= ASSIGNMENT =
Whenever a line in the entries includes the word "wile", copy that line out.
-*-
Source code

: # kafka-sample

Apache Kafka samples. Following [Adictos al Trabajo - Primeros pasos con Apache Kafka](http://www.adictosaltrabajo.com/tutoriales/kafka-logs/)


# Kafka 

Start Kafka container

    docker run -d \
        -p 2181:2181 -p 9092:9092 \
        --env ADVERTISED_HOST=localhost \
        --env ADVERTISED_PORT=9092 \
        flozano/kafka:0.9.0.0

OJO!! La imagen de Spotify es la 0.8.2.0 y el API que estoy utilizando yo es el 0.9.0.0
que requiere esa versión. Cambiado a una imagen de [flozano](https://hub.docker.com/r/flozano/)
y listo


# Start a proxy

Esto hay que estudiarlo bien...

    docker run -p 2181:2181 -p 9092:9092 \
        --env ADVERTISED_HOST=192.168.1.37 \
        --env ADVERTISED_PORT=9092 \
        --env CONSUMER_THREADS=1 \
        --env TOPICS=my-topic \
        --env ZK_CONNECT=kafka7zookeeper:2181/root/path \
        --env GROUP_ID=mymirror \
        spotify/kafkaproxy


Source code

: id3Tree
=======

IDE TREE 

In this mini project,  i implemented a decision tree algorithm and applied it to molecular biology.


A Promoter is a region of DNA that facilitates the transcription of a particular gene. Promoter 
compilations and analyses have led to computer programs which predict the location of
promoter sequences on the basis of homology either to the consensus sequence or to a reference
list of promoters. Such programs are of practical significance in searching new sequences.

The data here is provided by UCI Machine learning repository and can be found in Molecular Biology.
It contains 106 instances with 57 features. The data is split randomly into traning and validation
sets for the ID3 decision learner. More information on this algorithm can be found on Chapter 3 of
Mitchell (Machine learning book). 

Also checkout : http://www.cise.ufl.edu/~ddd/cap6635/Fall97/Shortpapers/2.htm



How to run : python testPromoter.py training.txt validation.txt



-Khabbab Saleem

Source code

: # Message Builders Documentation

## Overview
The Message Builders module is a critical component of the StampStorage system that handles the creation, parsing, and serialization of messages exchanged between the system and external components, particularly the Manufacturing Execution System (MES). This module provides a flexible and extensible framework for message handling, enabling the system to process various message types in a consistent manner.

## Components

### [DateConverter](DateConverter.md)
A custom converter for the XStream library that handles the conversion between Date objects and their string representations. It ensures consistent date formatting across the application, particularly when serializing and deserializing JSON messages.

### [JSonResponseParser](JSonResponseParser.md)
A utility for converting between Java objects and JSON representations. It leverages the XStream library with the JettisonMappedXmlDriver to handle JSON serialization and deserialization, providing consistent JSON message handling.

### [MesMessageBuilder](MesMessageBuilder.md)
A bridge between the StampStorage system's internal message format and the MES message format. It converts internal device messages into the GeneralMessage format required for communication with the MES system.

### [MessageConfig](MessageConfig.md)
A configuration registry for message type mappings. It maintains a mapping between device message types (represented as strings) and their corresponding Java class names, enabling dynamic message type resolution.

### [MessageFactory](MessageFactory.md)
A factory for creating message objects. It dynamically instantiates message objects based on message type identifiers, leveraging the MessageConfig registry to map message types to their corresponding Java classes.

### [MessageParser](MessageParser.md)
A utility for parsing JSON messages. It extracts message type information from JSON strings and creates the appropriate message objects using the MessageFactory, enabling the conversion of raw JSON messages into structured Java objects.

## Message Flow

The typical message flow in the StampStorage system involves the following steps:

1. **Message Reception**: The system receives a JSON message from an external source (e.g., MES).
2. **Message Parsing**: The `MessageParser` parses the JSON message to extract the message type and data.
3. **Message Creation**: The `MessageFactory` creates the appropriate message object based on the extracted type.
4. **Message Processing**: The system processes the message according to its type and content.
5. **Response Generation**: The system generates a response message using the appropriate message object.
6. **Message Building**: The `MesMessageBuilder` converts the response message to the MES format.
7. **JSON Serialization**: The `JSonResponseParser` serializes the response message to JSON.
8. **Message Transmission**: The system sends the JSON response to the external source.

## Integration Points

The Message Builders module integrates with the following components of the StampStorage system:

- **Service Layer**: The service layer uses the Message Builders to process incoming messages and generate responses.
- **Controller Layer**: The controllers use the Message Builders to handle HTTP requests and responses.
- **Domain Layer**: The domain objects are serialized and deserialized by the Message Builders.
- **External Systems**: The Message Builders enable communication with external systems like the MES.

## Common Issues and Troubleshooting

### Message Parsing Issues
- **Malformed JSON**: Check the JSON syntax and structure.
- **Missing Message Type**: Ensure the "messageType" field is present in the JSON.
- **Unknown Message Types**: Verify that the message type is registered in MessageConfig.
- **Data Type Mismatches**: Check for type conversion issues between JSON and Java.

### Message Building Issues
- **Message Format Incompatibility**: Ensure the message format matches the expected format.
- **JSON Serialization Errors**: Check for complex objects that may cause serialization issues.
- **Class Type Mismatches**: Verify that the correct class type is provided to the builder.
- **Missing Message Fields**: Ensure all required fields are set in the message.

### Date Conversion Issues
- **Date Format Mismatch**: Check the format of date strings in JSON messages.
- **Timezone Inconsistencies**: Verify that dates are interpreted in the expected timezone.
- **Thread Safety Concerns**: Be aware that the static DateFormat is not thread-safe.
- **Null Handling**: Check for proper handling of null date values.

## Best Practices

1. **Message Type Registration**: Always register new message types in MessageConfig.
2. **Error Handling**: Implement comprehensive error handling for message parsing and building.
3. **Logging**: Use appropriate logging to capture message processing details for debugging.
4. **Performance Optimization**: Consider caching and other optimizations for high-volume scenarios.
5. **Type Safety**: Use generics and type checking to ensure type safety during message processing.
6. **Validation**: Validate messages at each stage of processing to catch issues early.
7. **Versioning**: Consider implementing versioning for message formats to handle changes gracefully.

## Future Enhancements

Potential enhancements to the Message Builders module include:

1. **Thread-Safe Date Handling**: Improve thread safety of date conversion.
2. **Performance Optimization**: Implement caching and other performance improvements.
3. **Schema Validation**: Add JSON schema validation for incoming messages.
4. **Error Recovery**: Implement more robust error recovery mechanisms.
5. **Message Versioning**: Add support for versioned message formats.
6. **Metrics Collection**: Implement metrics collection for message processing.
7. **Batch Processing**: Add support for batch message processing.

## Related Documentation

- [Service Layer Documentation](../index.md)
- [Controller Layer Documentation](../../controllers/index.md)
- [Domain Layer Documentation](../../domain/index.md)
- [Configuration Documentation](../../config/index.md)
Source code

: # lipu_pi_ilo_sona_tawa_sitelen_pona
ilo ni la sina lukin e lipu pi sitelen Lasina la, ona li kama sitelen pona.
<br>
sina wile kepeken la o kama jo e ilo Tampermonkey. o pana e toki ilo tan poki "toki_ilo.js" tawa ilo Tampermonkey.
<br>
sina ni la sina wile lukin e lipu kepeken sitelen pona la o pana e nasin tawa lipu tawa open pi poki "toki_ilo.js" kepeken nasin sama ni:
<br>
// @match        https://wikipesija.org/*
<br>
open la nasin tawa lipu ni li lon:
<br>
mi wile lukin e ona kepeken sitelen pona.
-*-
= TASK OUTPUT =
sina wile kepeken la o kama jo e ilo Tampermonkey. o pana e toki ilo tan poki "toki_ilo.js" tawa ilo Tampermonkey.
sina ni la sina wile lukin e lipu kepeken sitelen pona la o pana e nasin tawa lipu tawa open pi poki "toki_ilo.js" kepeken nasin sama ni:
mi wile lukin e ona kepeken sitelen pona.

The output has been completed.